◆ REQUIRED ACTION ◆
Nothing but the entries, copied exactly, should appear in the response.
───── MATERIAL PROVIDED
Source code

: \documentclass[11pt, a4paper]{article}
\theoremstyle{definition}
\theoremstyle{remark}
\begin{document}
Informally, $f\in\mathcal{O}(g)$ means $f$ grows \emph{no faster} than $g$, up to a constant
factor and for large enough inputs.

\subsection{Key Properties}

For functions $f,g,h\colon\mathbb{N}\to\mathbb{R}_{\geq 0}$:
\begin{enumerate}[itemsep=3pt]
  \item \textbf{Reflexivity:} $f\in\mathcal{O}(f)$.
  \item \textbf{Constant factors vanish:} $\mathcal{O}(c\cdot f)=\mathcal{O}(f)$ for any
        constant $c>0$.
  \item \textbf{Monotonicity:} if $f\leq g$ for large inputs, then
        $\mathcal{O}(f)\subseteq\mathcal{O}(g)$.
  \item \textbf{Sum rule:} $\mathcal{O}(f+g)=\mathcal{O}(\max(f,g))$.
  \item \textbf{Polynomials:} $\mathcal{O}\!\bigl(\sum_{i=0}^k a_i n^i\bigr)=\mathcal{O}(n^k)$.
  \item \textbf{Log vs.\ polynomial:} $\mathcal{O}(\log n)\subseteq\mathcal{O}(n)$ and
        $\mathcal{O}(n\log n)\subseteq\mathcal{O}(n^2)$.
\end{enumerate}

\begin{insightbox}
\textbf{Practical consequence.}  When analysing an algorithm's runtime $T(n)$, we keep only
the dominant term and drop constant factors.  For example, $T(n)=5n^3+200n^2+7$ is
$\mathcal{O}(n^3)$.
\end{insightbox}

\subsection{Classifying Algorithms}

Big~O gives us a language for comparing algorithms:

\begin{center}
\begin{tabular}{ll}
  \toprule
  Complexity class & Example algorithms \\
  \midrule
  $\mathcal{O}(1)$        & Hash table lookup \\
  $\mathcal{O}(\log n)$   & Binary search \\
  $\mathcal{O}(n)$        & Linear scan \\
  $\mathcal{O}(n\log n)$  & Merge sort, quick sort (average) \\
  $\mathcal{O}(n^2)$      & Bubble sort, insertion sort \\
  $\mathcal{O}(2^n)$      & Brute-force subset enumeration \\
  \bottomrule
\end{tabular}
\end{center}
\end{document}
──────────
◆ OUTPUT OF THE EXERCISE ◆
Source code

: \documentclass[11pt, a4paper]{article}
\theoremstyle{definition}
\theoremstyle{remark}
\begin{document}
Informally, $f\in\mathcal{O}(g)$ means $f$ grows \emph{no faster} than $g$, up to a constant
factor and for large enough inputs.

\subsection{Key Properties}

For functions $f,g,h\colon\mathbb{N}\to\mathbb{R}_{\geq 0}$:
\begin{enumerate}[itemsep=3pt]
  \item \textbf{Reflexivity:} $f\in\mathcal{O}(f)$.
  \item \textbf{Constant factors vanish:} $\mathcal{O}(c\cdot f)=\mathcal{O}(f)$ for any
        constant $c>0$.
  \item \textbf{Monotonicity:} if $f\leq g$ for large inputs, then
        $\mathcal{O}(f)\subseteq\mathcal{O}(g)$.
  \item \textbf{Sum rule:} $\mathcal{O}(f+g)=\mathcal{O}(\max(f,g))$.
  \item \textbf{Polynomials:} $\mathcal{O}\!\bigl(\sum_{i=0}^k a_i n^i\bigr)=\mathcal{O}(n^k)$.
  \item \textbf{Log vs.\ polynomial:} $\mathcal{O}(\log n)\subseteq\mathcal{O}(n)$ and
        $\mathcal{O}(n\log n)\subseteq\mathcal{O}(n^2)$.
\end{enumerate}

\begin{insightbox}
\textbf{Practical consequence.}  When analysing an algorithm's runtime $T(n)$, we keep only
the dominant term and drop constant factors.  For example, $T(n)=5n^3+200n^2+7$ is
$\mathcal{O}(n^3)$.
\end{insightbox}

\subsection{Classifying Algorithms}

Big~O gives us a language for comparing algorithms:

\begin{center}
\begin{tabular}{ll}
  \toprule
  Complexity class & Example algorithms \\
  \midrule
  $\mathcal{O}(1)$        & Hash table lookup \\
  $\mathcal{O}(\log n)$   & Binary search \\
  $\mathcal{O}(n)$        & Linear scan \\
  $\mathcal{O}(n\log n)$  & Merge sort, quick sort (average) \\
  $\mathcal{O}(n^2)$      & Bubble sort, insertion sort \\
  $\mathcal{O}(2^n)$      & Brute-force subset enumeration \\
  \bottomrule
\end{tabular}
\end{center}
\end{document}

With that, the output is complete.